<<<<
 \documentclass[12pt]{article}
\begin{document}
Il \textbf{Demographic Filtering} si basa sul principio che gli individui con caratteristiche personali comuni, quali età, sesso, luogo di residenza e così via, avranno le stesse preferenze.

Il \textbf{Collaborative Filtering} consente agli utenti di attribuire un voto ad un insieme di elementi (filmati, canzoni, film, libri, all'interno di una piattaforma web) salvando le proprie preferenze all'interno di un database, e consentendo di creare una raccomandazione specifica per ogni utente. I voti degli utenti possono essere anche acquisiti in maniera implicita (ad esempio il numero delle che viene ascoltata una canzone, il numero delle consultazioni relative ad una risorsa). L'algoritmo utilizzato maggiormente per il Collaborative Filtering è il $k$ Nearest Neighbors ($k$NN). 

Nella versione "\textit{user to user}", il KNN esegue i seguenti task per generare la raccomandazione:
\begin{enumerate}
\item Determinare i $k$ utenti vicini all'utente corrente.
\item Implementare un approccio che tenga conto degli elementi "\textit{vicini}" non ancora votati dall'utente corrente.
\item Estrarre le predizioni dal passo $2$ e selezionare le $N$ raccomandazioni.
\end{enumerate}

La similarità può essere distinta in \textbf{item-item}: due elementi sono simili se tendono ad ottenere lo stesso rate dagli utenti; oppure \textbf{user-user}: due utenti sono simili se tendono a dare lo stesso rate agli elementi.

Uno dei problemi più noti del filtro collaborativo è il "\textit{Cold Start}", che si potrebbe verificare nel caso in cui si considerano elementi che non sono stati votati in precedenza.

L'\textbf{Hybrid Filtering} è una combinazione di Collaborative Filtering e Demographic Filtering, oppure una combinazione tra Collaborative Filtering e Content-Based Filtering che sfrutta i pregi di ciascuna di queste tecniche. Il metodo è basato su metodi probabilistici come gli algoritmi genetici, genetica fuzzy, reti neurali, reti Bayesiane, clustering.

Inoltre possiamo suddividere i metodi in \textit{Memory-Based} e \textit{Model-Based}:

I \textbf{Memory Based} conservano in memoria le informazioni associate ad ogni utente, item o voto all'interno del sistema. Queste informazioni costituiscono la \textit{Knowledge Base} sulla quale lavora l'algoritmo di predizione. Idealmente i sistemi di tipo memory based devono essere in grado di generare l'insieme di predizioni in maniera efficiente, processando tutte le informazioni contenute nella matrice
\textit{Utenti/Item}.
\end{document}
>>>>
The lines above that include "Collaborative" should each be listed.

Il \textbf{Collaborative Filtering} consente agli utenti di attribuire un voto ad un insieme di elementi (filmati, canzoni, film, libri, all'interno di una piattaforma web) salvando le proprie preferenze all'interno di un database, e consentendo di creare una raccomandazione specifica per ogni utente. I voti degli utenti possono essere anche acquisiti in maniera implicita (ad esempio il numero delle che viene ascoltata una canzone, il numero delle consultazioni relative ad una risorsa). L'algoritmo utilizzato maggiormente per il Collaborative Filtering è il $k$ Nearest Neighbors ($k$NN). 
L'\textbf{Hybrid Filtering} è una combinazione di Collaborative Filtering e Demographic Filtering, oppure una combinazione tra Collaborative Filtering e Content-Based Filtering che sfrutta i pregi di ciascuna di queste tecniche. Il metodo è basato su metodi probabilistici come gli algoritmi genetici, genetica fuzzy, reti neurali, reti Bayesiane, clustering.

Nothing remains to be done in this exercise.